→ **Work task**: Your answer should consist only of the lines below from the one with "- Possibilidade de" through the one with "### 2. Extração de Entidades Nomeadas (NER)", copied exactly.
*** Opening of Source data ***
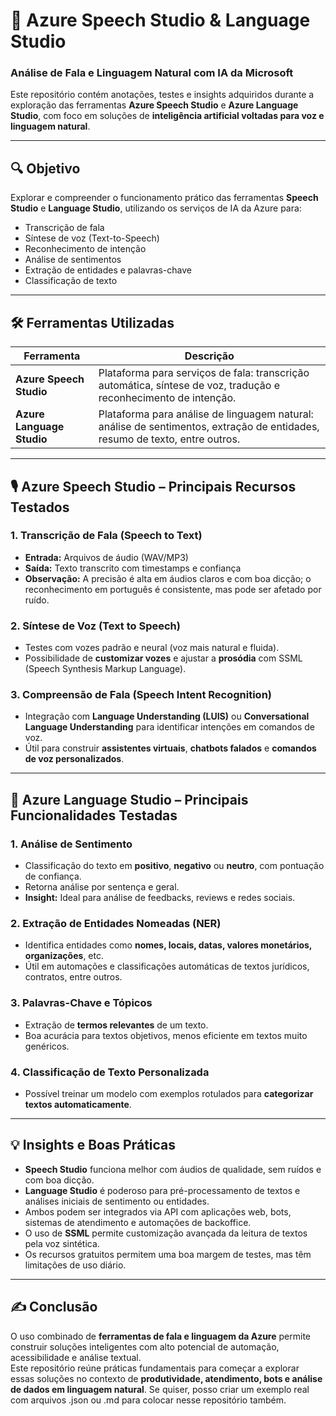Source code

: # 🧠 Azure Speech Studio & Language Studio  
### Análise de Fala e Linguagem Natural com IA da Microsoft

Este repositório contém anotações, testes e insights adquiridos durante a exploração das ferramentas **Azure Speech Studio** e **Azure Language Studio**, com foco em soluções de **inteligência artificial voltadas para voz e linguagem natural**.

---

## 🔍 Objetivo

Explorar e compreender o funcionamento prático das ferramentas **Speech Studio** e **Language Studio**, utilizando os serviços de IA da Azure para:

- Transcrição de fala
- Síntese de voz (Text-to-Speech)
- Reconhecimento de intenção
- Análise de sentimentos
- Extração de entidades e palavras-chave
- Classificação de texto

---

## 🛠️ Ferramentas Utilizadas

| Ferramenta | Descrição |
|------------|-----------|
| **Azure Speech Studio** | Plataforma para serviços de fala: transcrição automática, síntese de voz, tradução e reconhecimento de intenção. |
| **Azure Language Studio** | Plataforma para análise de linguagem natural: análise de sentimentos, extração de entidades, resumo de texto, entre outros. |

---

## 🎙️ Azure Speech Studio – Principais Recursos Testados

### 1. Transcrição de Fala (Speech to Text)
- **Entrada:** Arquivos de áudio (WAV/MP3)
- **Saída:** Texto transcrito com timestamps e confiança
- **Observação:** A precisão é alta em áudios claros e com boa dicção; o reconhecimento em português é consistente, mas pode ser afetado por ruído.

### 2. Síntese de Voz (Text to Speech)
- Testes com vozes padrão e neural (voz mais natural e fluida).
- Possibilidade de **customizar vozes** e ajustar a **prosódia** com SSML (Speech Synthesis Markup Language).

### 3. Compreensão de Fala (Speech Intent Recognition)
- Integração com **Language Understanding (LUIS)** ou **Conversational Language Understanding** para identificar intenções em comandos de voz.
- Útil para construir **assistentes virtuais**, **chatbots falados** e **comandos de voz personalizados**.

---

## 🧠 Azure Language Studio – Principais Funcionalidades Testadas

### 1. Análise de Sentimento
- Classificação do texto em **positivo**, **negativo** ou **neutro**, com pontuação de confiança.
- Retorna análise por sentença e geral.
- **Insight:** Ideal para análise de feedbacks, reviews e redes sociais.

### 2. Extração de Entidades Nomeadas (NER)
- Identifica entidades como **nomes, locais, datas, valores monetários, organizações**, etc.
- Útil em automações e classificações automáticas de textos jurídicos, contratos, entre outros.

### 3. Palavras-Chave e Tópicos
- Extração de **termos relevantes** de um texto.
- Boa acurácia para textos objetivos, menos eficiente em textos muito genéricos.

### 4. Classificação de Texto Personalizada
- Possível treinar um modelo com exemplos rotulados para **categorizar textos automaticamente**.

---

## 💡 Insights e Boas Práticas

- **Speech Studio** funciona melhor com áudios de qualidade, sem ruídos e com boa dicção.
- **Language Studio** é poderoso para pré-processamento de textos e análises iniciais de sentimento ou entidades.
- Ambos podem ser integrados via API com aplicações web, bots, sistemas de atendimento e automações de backoffice.
- O uso de **SSML** permite customização avançada da leitura de textos pela voz sintética.
- Os recursos gratuitos permitem uma boa margem de testes, mas têm limitações de uso diário.

---

## ✍️ Conclusão

O uso combinado de **ferramentas de fala e linguagem da Azure** permite construir soluções inteligentes com alto potencial de automação, acessibilidade e análise textual.  
Este repositório reúne práticas fundamentais para começar a explorar essas soluções no contexto de **produtividade, atendimento, bots e análise de dados em linguagem natural**.
Se quiser, posso criar um exemplo real com arquivos .json ou .md para colocar nesse repositório também.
*** Close of Source data ***
→ **Answer to this task**:
- Possibilidade de **customizar vozes** e ajustar a **prosódia** com SSML (Speech Synthesis Markup Language).

### 3. Compreensão de Fala (Speech Intent Recognition)
- Integração com **Language Understanding (LUIS)** ou **Conversational Language Understanding** para identificar intenções em comandos de voz.
- Útil para construir **assistentes virtuais**, **chatbots falados** e **comandos de voz personalizados**.

---

## 🧠 Azure Language Studio – Principais Funcionalidades Testadas

### 1. Análise de Sentimento
- Classificação do texto em **positivo**, **negativo** ou **neutro**, com pontuação de confiança.
- Retorna análise por sentença e geral.
- **Insight:** Ideal para análise de feedbacks, reviews e redes sociais.

### 2. Extração de Entidades Nomeadas (NER)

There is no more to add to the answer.